--- Material for this task Enclosed Below ---

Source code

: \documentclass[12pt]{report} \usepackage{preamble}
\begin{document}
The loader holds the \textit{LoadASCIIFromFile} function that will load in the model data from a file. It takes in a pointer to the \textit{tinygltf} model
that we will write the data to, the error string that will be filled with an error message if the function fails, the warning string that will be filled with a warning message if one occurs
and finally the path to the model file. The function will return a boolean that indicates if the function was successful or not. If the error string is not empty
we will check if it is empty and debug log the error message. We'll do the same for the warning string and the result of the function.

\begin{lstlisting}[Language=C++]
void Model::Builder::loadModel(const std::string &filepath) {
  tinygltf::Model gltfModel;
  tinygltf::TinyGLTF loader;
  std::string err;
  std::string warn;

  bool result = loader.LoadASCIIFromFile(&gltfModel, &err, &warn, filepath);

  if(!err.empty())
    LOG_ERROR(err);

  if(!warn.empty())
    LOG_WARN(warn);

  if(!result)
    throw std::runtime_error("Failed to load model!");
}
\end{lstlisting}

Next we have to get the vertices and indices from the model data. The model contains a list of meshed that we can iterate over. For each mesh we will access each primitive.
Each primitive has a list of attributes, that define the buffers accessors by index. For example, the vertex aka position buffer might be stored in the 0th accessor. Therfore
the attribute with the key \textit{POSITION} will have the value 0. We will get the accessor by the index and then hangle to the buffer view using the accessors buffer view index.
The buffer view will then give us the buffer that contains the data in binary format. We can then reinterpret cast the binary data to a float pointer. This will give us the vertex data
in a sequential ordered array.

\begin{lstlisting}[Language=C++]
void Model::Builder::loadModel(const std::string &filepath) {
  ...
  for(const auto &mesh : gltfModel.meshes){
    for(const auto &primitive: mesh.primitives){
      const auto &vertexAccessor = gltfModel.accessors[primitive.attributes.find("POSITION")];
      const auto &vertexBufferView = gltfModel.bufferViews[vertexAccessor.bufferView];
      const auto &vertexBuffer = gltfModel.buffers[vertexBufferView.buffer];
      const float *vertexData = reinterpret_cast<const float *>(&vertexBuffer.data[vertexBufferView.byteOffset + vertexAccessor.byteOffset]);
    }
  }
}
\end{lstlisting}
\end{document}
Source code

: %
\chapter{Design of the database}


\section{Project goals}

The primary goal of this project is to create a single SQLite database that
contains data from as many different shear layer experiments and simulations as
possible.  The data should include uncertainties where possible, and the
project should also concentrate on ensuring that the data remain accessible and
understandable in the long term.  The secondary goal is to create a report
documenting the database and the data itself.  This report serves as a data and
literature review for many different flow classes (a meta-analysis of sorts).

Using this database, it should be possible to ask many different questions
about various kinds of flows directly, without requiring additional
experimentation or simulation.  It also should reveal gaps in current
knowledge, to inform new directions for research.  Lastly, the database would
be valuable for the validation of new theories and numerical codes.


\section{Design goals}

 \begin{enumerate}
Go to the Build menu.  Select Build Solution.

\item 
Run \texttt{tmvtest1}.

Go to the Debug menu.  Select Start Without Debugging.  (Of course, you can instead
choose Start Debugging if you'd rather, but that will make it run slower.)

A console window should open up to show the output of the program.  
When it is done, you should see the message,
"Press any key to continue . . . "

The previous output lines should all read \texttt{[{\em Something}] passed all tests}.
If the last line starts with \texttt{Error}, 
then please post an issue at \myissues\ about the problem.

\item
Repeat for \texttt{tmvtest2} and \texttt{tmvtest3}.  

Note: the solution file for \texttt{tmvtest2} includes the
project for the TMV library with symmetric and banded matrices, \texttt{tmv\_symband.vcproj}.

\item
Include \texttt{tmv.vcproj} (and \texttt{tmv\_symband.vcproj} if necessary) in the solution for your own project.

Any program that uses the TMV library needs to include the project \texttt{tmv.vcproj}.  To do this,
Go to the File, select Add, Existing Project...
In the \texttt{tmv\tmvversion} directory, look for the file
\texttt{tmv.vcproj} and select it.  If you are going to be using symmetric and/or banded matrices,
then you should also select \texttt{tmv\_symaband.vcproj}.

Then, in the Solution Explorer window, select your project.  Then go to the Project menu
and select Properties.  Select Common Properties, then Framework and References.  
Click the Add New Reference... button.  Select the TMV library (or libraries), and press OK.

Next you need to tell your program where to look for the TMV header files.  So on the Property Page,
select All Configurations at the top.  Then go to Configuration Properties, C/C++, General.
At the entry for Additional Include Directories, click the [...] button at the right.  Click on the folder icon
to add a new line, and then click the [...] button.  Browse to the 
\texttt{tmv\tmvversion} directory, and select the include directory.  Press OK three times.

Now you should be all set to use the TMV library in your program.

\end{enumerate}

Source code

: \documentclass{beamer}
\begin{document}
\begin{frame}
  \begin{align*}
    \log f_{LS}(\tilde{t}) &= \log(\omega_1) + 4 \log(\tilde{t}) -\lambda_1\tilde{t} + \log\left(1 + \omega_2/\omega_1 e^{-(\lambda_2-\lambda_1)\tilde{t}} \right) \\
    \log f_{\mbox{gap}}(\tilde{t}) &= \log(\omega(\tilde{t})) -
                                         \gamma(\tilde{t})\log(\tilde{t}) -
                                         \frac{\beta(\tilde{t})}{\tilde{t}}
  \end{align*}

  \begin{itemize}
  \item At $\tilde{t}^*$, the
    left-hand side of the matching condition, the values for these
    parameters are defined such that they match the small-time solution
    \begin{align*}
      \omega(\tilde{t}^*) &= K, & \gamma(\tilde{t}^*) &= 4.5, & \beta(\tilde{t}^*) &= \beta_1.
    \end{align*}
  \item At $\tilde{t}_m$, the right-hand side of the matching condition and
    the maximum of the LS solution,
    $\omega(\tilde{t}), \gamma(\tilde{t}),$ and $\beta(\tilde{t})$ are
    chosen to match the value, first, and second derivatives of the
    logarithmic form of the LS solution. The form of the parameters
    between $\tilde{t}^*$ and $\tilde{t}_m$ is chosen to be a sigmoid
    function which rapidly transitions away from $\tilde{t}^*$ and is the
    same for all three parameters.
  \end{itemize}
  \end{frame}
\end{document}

--- End of Enclosed Material for this task ---

*Task objective*
Precisely the lines between those holding "The buffer view will" and "project should also", inclusive, are to be reproduced from the listing above, with nothing added.

*Response*
The buffer view will then give us the buffer that contains the data in binary format. We can then reinterpret cast the binary data to a float pointer. This will give us the vertex data
in a sequential ordered array.

\begin{lstlisting}[Language=C++]
void Model::Builder::loadModel(const std::string &filepath) {
  ...
  for(const auto &mesh : gltfModel.meshes){
    for(const auto &primitive: mesh.primitives){
      const auto &vertexAccessor = gltfModel.accessors[primitive.attributes.find("POSITION")];
      const auto &vertexBufferView = gltfModel.bufferViews[vertexAccessor.bufferView];
      const auto &vertexBuffer = gltfModel.buffers[vertexBufferView.buffer];
      const float *vertexData = reinterpret_cast<const float *>(&vertexBuffer.data[vertexBufferView.byteOffset + vertexAccessor.byteOffset]);
    }
  }
}
\end{lstlisting}
\end{document}
Source code

: %
\chapter{Design of the database}


\section{Project goals}

The primary goal of this project is to create a single SQLite database that
contains data from as many different shear layer experiments and simulations as
possible.  The data should include uncertainties where possible, and the
project should also concentrate on ensuring that the data remain accessible and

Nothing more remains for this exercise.